Crispy Baked Tofu Buddha Bowl with Quinoa

This is an example of a meal that Solin would create to include in your personalized meal plan.

Crispy Baked Tofu Buddha Bowl with Quinoa

YOUR SOLIN GENERATED RECIPE

Crispy Baked Tofu Buddha Bowl with Quinoa

A vibrant, nourishing bowl featuring crispy baked tofu, hearty chickpeas, fluffy quinoa, and protein-packed edamame, all nestled on a bed of fresh spinach and red bell pepper.
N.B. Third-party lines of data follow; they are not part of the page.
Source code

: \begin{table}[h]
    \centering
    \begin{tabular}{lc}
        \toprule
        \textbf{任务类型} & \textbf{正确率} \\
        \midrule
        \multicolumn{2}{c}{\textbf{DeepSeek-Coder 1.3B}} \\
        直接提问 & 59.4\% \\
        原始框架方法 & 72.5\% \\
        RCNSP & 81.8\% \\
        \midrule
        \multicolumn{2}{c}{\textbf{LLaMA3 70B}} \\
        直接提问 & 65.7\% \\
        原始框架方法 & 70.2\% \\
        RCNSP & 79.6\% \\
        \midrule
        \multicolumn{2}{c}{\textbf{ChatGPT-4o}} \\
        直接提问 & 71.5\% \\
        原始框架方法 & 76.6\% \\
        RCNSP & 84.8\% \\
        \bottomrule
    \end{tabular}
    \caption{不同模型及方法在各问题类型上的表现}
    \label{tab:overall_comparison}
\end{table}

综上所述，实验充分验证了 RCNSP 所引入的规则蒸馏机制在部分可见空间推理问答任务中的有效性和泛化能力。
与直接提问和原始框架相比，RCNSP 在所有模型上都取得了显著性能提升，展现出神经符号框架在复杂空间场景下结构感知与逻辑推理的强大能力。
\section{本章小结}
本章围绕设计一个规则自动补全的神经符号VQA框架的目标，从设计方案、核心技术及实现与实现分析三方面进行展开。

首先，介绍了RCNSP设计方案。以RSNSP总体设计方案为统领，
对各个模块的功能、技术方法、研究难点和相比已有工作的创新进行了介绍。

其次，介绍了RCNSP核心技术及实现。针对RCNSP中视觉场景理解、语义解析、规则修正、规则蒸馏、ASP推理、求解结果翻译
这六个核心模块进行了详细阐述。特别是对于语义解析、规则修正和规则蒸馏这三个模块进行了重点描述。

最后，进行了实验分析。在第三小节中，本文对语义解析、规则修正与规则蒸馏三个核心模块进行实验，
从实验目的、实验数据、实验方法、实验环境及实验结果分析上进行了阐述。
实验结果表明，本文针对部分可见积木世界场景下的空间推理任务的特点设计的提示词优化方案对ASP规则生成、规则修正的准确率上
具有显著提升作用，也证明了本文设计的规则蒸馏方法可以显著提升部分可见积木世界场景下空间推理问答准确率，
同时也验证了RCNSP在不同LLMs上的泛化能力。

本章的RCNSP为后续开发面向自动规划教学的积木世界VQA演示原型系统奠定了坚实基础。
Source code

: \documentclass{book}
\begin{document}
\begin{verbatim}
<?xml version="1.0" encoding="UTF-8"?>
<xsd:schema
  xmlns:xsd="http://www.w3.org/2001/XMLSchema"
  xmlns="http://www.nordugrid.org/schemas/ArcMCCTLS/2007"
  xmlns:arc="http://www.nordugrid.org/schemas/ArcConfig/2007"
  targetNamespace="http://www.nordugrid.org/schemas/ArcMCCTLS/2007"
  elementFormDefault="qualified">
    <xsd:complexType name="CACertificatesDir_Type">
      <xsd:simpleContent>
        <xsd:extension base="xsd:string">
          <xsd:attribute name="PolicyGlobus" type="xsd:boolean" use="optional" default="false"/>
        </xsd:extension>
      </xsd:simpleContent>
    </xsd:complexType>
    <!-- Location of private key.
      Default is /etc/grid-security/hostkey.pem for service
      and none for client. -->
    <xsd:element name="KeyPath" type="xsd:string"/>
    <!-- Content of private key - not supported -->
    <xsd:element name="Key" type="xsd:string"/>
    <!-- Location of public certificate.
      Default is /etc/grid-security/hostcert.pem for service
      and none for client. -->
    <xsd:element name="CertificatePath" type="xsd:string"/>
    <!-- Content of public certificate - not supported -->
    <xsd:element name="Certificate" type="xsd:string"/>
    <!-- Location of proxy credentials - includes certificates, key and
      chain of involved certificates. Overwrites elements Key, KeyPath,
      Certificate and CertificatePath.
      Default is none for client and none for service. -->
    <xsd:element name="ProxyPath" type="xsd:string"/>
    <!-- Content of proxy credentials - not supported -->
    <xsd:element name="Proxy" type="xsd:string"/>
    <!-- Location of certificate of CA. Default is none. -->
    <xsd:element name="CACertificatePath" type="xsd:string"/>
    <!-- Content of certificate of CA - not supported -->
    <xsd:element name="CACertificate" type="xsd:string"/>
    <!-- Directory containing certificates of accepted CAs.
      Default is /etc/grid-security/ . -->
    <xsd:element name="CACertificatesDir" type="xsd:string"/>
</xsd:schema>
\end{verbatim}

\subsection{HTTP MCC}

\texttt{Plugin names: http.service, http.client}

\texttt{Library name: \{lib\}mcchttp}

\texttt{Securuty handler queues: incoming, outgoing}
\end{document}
Finished with a light olive oil drizzle, this bowl brings a delightful balance of textures and flavors that will satisfy your hunger while keeping your meal macro goals in check.

NUTRITION

509kcal
Protein
36.4g
Fat
17.1g
Carbs
58.6g

SERVINGS

1 serving

INGREDIENTS

150 g Extra-firm Tofu

1/2 cup Chickpeas (82 g)

1/2 cup cooked Quinoa (92 g)

1/2 cup Shelled Edamame (78 g)

1 cup Fresh Spinach (30 g)

1/2 medium Red Bell Pepper (75 g)

1 tsp Olive Oil (5 g)

PREPARATION

  • 1

    Preheat your oven to 400°F (200°C). Line a baking sheet with parchment paper.

  • 2

    Press the tofu for at least 15 minutes to remove excess moisture, then cut it into cubes.

  • 3

    In a bowl, toss the tofu cubes with a small drizzle of olive oil, salt, pepper, and your favorite spices (such as paprika or garlic powder) to taste.

  • 4

    Spread the tofu cubes evenly on the prepared baking sheet. Bake for 25-30 minutes, flipping halfway, until the tofu is golden and slightly crispy.

  • 5

    While the tofu bakes, prepare the quinoa according to package instructions if not pre-cooked.

  • 6

    Rinse and drain the chickpeas and edamame if using canned or frozen, and slice the red bell pepper into strips. Wash the spinach.

  • 7

    In a bowl, assemble the Buddha Bowl by layering the spinach, quinoa, baked tofu, chickpeas, edamame, and red bell pepper.

  • 8

    Finish with a light drizzle of olive oil and season with extra salt or pepper as desired before serving.